仕方がないので、舞台の稽古場面を延々(全体の8割近くが稽古場)。この時の舞台装飾にとんでもなく力が入っているので、その美しさに見とれてしまうのですが、映画としては本末転倒。あたしゃ別に舞台のメイキングを観たいわけじゃない。
そもそも、稽古場に何故回り舞台がある? ここはコマ劇場か。セットも完璧に作りこんでますが、稽古段階でそこまでやるか?
あと演出家は演出しろ。駄目出しとか演技指導とかあるだろ。
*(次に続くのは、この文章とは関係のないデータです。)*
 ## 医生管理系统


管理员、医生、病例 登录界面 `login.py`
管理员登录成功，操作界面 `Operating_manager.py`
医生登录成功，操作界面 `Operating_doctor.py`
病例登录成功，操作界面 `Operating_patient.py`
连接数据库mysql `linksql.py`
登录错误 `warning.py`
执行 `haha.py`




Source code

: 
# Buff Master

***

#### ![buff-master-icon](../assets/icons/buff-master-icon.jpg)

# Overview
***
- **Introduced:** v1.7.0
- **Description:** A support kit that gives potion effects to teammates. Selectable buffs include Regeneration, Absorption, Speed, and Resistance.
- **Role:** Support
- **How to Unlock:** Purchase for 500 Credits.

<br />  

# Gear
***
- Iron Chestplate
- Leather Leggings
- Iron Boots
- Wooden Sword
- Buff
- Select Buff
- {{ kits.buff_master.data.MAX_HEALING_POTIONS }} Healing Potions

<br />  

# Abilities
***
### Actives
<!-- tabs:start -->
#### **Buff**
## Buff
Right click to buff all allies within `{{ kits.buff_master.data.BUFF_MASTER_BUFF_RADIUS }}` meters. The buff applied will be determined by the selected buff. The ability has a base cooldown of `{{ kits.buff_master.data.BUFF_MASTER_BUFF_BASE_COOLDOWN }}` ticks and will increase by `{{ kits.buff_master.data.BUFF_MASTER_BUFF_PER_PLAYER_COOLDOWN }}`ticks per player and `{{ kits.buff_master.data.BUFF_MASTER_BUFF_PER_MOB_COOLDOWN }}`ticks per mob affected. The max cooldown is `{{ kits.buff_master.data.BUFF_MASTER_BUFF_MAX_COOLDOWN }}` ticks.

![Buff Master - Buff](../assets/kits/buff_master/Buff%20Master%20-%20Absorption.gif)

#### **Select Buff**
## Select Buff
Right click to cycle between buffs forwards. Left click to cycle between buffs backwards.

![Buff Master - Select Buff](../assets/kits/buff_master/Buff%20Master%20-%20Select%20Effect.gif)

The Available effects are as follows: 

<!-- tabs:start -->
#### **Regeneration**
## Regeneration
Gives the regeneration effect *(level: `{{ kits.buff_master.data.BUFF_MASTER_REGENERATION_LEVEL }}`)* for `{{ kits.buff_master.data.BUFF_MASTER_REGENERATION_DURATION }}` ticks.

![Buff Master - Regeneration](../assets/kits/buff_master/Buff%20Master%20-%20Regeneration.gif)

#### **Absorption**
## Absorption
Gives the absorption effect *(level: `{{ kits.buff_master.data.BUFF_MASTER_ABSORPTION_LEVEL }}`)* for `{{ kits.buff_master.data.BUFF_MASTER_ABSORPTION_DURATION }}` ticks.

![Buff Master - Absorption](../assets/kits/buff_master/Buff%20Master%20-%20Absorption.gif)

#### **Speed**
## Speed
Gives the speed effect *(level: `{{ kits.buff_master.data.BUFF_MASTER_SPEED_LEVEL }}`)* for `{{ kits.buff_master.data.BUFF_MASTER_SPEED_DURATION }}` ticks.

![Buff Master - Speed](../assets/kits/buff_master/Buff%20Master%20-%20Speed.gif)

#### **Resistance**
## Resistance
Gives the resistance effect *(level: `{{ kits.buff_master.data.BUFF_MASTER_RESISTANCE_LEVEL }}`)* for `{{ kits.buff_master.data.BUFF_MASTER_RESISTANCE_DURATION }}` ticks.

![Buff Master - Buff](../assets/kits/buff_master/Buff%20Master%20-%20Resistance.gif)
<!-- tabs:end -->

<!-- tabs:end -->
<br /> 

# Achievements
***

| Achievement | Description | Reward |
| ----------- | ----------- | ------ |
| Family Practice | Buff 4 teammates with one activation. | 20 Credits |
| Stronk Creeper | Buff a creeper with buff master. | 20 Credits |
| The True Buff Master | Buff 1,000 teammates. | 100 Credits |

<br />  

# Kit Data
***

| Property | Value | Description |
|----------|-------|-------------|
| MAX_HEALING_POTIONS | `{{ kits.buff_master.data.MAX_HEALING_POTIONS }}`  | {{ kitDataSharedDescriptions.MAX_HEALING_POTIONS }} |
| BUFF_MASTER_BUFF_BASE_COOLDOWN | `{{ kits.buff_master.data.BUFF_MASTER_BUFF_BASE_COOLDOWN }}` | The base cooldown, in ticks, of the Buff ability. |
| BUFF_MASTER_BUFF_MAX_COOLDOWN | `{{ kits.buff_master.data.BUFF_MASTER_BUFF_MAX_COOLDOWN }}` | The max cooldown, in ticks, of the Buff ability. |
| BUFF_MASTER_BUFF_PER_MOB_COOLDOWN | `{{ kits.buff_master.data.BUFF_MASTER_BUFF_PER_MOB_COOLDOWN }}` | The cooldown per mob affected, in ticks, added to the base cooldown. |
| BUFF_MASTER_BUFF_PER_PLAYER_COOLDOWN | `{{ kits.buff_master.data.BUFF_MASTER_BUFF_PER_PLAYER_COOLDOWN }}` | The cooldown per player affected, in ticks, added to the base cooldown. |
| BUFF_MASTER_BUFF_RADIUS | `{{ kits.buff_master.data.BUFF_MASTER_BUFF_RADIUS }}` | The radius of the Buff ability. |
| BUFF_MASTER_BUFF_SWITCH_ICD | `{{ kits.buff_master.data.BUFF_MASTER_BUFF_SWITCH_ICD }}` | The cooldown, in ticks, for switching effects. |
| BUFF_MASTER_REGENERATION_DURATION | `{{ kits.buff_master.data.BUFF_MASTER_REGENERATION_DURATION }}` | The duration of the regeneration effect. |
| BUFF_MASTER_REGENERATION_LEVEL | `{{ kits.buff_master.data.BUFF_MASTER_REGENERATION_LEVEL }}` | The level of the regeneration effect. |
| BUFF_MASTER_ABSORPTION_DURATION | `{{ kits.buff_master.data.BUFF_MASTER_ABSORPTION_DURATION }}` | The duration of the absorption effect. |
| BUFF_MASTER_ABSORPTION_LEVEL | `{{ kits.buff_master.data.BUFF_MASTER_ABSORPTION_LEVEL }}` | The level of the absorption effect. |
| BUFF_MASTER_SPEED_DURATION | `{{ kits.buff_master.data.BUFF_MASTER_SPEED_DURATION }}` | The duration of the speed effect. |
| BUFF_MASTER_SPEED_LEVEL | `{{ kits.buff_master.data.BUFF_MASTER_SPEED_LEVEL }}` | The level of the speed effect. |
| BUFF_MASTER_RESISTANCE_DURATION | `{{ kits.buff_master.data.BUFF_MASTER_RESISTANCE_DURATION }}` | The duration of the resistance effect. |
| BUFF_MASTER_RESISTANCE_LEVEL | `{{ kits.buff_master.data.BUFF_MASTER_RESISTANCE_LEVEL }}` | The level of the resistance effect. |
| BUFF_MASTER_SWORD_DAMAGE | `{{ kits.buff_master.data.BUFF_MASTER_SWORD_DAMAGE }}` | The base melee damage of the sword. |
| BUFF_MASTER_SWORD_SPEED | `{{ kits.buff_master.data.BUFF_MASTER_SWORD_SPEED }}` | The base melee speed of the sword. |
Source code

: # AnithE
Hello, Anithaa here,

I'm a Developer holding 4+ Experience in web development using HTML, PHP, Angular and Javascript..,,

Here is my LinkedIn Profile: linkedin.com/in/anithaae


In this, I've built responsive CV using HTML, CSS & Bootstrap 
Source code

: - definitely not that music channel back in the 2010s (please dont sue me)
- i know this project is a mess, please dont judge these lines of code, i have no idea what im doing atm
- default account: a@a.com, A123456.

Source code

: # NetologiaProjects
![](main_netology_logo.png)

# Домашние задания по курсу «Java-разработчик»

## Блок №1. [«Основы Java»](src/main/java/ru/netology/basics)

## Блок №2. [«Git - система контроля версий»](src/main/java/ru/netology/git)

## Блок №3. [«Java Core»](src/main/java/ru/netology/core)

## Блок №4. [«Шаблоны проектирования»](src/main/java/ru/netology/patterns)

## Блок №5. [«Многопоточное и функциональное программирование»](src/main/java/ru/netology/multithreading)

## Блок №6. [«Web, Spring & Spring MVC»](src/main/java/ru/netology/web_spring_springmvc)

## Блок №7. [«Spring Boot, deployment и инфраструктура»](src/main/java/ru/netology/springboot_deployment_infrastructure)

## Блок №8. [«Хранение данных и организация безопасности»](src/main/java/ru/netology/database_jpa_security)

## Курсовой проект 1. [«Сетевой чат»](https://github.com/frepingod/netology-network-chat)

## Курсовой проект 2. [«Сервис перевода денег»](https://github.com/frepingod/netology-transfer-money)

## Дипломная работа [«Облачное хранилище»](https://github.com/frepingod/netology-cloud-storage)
黙って見てるだけって何よ。
役者の付き人が代役演るってのもおかしくないか(台詞全部頭に入っているし)。
くどいようですが、セットは立派。
現実シーンに目をむけても不思議満杯。
おおお、お前は浦見魔太郎か黒井ミサか。
ただ柴咲に泣く・笑う・叫ぶなどの感情表現をさせなかったのは正解(だって出来ないから)。
こういうシーンは三池っぽい。
海老蔵は恐ろしいほどにやる気の無い、面倒くさそうな演技を延々続けるのですが、地なのでしょうか。それとも考え抜いた挙句の役作りなのでしょうか。
思わせぶりなオチも完全に破綻しています。よくこんな辻褄もキャラ設定も放棄したテキトーな話を書いたものだと感心しましたが、クレジット見て納得。
原作・脚本:山岸きくみ。
流石の三池も山岸脚本は料理できなかったか。ご愁傷様でございます。